In the Past 100 years we have emptied out the farms and populated our cities. And it starts when the high school graduate leaves for college, gets married, goes to graduate school, gets a first job, and never returns.
Farming is long hours, high risk, loneliness and hard work. And many who tasted it retreat to the comfort of city dwellling, white collar employment with generous benefits, and boutique organic farmer's markets. I don't doubt some few and elegant and Jeffersonian -minded gentlemen and gentlewomen return to the farm, but it hardly compensates for the massive talent drain occuring the opposite way. People want their morning NYTimes and cappechino, not an udder in sore need of milking. And the work continues 24/7/365. It is a Romantic Ideal that few can afford.

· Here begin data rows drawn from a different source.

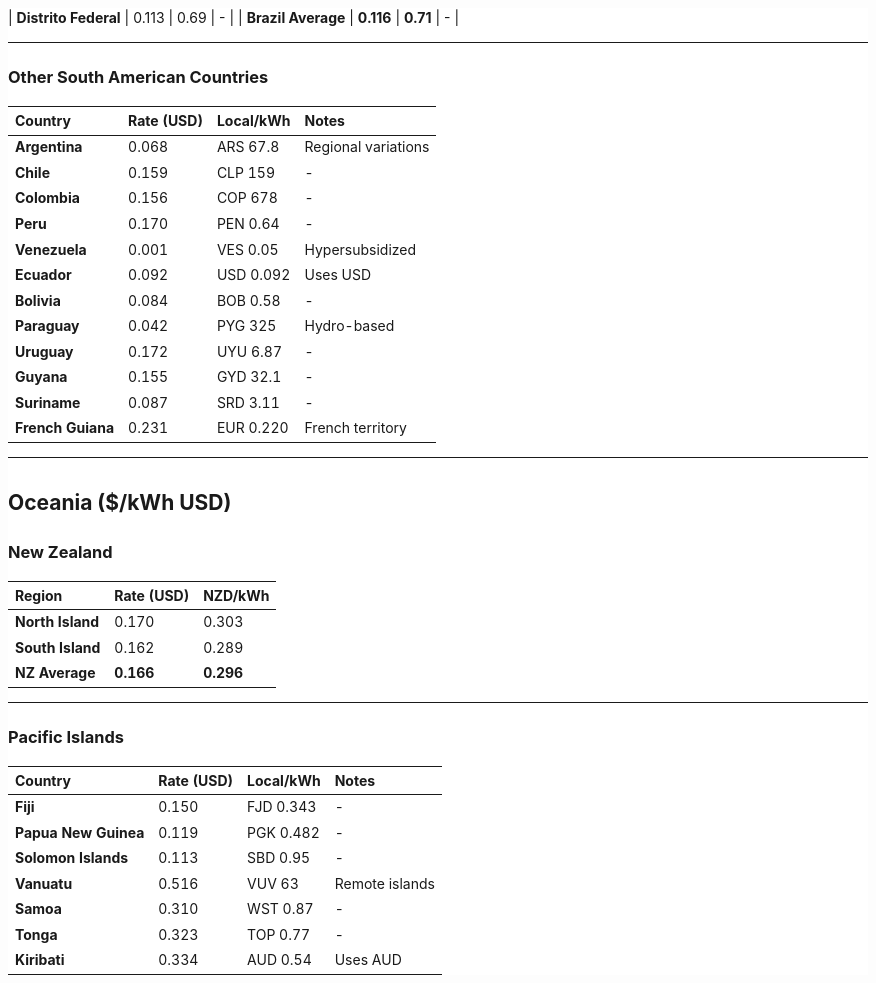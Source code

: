 | **Distrito Federal** | 0.113 | 0.69 | - |
| **Brazil Average** | **0.116** | **0.71** | - |

---

### **Other South American Countries**

| **Country** | **Rate (USD)** | **Local/kWh** | **Notes** |
|:------------|:---------------|:--------------|:----------|
| **Argentina** | 0.068 | ARS 67.8 | Regional variations |
| **Chile** | 0.159 | CLP 159 | - |
| **Colombia** | 0.156 | COP 678 | - |
| **Peru** | 0.170 | PEN 0.64 | - |
| **Venezuela** | 0.001 | VES 0.05 | Hypersubsidized |
| **Ecuador** | 0.092 | USD 0.092 | Uses USD |
| **Bolivia** | 0.084 | BOB 0.58 | - |
| **Paraguay** | 0.042 | PYG 325 | Hydro-based |
| **Uruguay** | 0.172 | UYU 6.87 | - |
| **Guyana** | 0.155 | GYD 32.1 | - |
| **Suriname** | 0.087 | SRD 3.11 | - |
| **French Guiana** | 0.231 | EUR 0.220 | French territory |

---

## Oceania ($/kWh USD)

### **New Zealand**

| **Region** | **Rate (USD)** | **NZD/kWh** |
|:-----------|:---------------|:------------|
| **North Island** | 0.170 | 0.303 |
| **South Island** | 0.162 | 0.289 |
| **NZ Average** | **0.166** | **0.296** |

---

### **Pacific Islands**

| **Country** | **Rate (USD)** | **Local/kWh** | **Notes** |
|:------------|:---------------|:--------------|:----------|
| **Fiji** | 0.150 | FJD 0.343 | - |
| **Papua New Guinea** | 0.119 | PGK 0.482 | - |
| **Solomon Islands** | 0.113 | SBD 0.95 | - |
| **Vanuatu** | 0.516 | VUV 63 | Remote islands |
| **Samoa** | 0.310 | WST 0.87 | - |
| **Tonga** | 0.323 | TOP 0.77 | - |
| **Kiribati** | 0.334 | AUD 0.54 | Uses AUD |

Many choose to return in smaller ways. Living in the city with a weekend country home or retreat...like Manhattanites heading to Long Island or the Catskills on weekends. Growing backyard vegetable gardens and orchards, some of which approach fairly large quarter or half acre. Having a flock of laying chickens. Providing for a colony of carpenter bees. Maintaining a small potbelly piglet. Participating in a Community Garden on a reclaimed vacant lot. Maintaining a composting garden and a city of earthworms. Re-landscaping your front lawn so it is productive and can help supplement a city soup kitchen.
Modern mechanized farming is more industrial than gardening. It is as profitable as it is souless.
Populated dynamic cities are too good an idea to abandon. High density living with smart urban transit has a smaller enviormental footprint. And Cities are just too compelling interesting places with lots of interesting and smart people in a compact area. Would you leave Portland for a Harney County farm? One quarter of the US population resides in the 10 largest cities.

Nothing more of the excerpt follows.